Esteban wystartował z P12 na nowych oponach pośrednich, na 25 kółku zmienił opony na twarde, a ukończył wyścig z 14 czasem. Jego najszybsze okrążenie: 1 minuta 21,304 sek. Pierre wystartował z P15 na nowych oponach miękkich, zaliczył pit stop po ośmiu okrążeniach zakładając twarde ogumienie, po czym na 30 kółku zmienił je na opony pośrednie. Zakończył zmagania w Grand Prix Emilii-Romanii 2024 na 16 pozycji. Jego najszybsze okrążenie: 1 minuta 21,371 sek.
Esteban Ocon:
„Dzisiejszy wyścig o Grand Prix Emilii-Romanii był trudny i ogólnie mieliśmy trudny weekend. Ostatecznie zabrakło nam tempa, aby rywalizować o punkty, szybkości do ataku i obrony, co ograniczyło nasze możliwości w wyścigu. Udało mi się utrzymać pozycję na początku, ale na początku pierwszej rundy miałem problemy z utrzymaniem Lance’a [Strolla] z tyłu. Kiedy mnie wyprzedził, odjechał mi i nie mogłem utrzymać kontaktu z innymi. Próbowaliśmy przedłużyć nasz pierwszy przejazd, aby skorzystać na tym, że którykolwiek zespół zjedzie na pit-stop w późniejszym terminie, ale tak się nie stało. W ten weekend nie braliśmy udziału w walce, ale kontynuujemy zmagania i w przyszłym tygodniu wybierzemy się ponownie do Monako. Mam świetne wspomnienia z zeszłego roku, więc jedziemy tam z pozytywnym nastawieniem”.
Pierre Gasly:
„Niestety, dzisiaj nie poszło nam najlepiej. Nie byliśmy wystarczająco szybcy, aby konkurować wyżej w stawce, a nasza zamierzona strategia była zbyt odległa, aby się opłacić, biorąc pod uwagę przebieg wyścigu. Ogólnie jednak wydawało się, że samochód był mniej konkurencyjny niż wczoraj, więc jako zespół musimy rozważyć, co mogliśmy zrobić lepiej. Poza tym samochód spisał się na tym torze bardziej stabilnie przez cały weekend, więc musimy się upewnić, że wykorzystaliśmy czynniki, które możemy odpowiednio kontrolować. Nie mogę się teraz doczekać Monako, mamy wiele do przeanalizowania w ciągu najbliższych kilku dni, aby upewnić się, że wyjdziemy przygotowani na ulice Monte Carlo”.

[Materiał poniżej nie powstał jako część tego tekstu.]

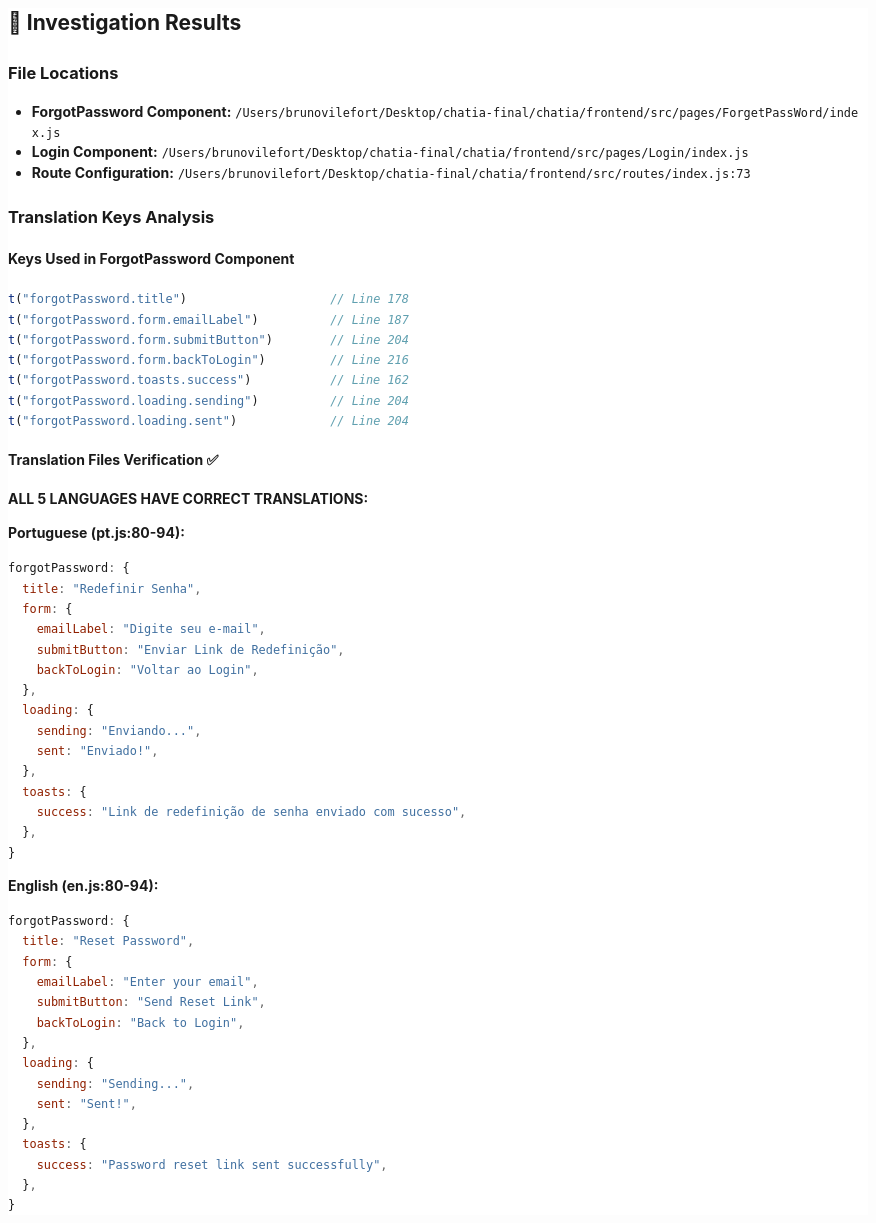 
## 🔬 Investigation Results

### File Locations
- **ForgotPassword Component:** `/Users/brunovilefort/Desktop/chatia-final/chatia/frontend/src/pages/ForgetPassWord/index.js`
- **Login Component:** `/Users/brunovilefort/Desktop/chatia-final/chatia/frontend/src/pages/Login/index.js`
- **Route Configuration:** `/Users/brunovilefort/Desktop/chatia-final/chatia/frontend/src/routes/index.js:73`

### Translation Keys Analysis

#### Keys Used in ForgotPassword Component
```javascript
t("forgotPassword.title")                    // Line 178
t("forgotPassword.form.emailLabel")          // Line 187
t("forgotPassword.form.submitButton")        // Line 204
t("forgotPassword.form.backToLogin")         // Line 216
t("forgotPassword.toasts.success")           // Line 162
t("forgotPassword.loading.sending")          // Line 204
t("forgotPassword.loading.sent")             // Line 204
```

#### Translation Files Verification ✅

**ALL 5 LANGUAGES HAVE CORRECT TRANSLATIONS:**

**Portuguese (pt.js:80-94):**
```javascript
forgotPassword: {
  title: "Redefinir Senha",
  form: {
    emailLabel: "Digite seu e-mail",
    submitButton: "Enviar Link de Redefinição",
    backToLogin: "Voltar ao Login",
  },
  loading: {
    sending: "Enviando...",
    sent: "Enviado!",
  },
  toasts: {
    success: "Link de redefinição de senha enviado com sucesso",
  },
}
```

**English (en.js:80-94):**
```javascript
forgotPassword: {
  title: "Reset Password",
  form: {
    emailLabel: "Enter your email",
    submitButton: "Send Reset Link",
    backToLogin: "Back to Login",
  },
  loading: {
    sending: "Sending...",
    sent: "Sent!",
  },
  toasts: {
    success: "Password reset link sent successfully",
  },
}
```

Bruno Famin, szef zespołu:
„Dzisiejszy wyścig na Imoli o Grand Prix Emilii-Romanii był trudny dla zespołu. Brakowało nam tempa, a alternatywna strategia, którą wypróbowaliśmy z Pierrem, nie zadziałała, ponieważ na torze nie było żadnych incydentów. Liderzy wyścigu byli dzisiaj bardzo szybcy i już na początku złapano nas niebieskimi flagami, co kosztowało nas dodatkowy czas. Musimy skupić się na własnych wynikach i przeanalizować dane, aby zrozumieć deficyt tempa wyścigowego. Kontrolować możemy jedynie te obszary, które mamy w rękach. Za tydzień wracamy do legendarnego Monako. To wyścig, który wiąże się z miłymi wspomnieniami dla zespołu z zeszłego roku i nie możemy się doczekać, aby ścigać się tam ponownie z odpornym i zmotywowanym nastawieniem, dążąc do dobrego wyniku”.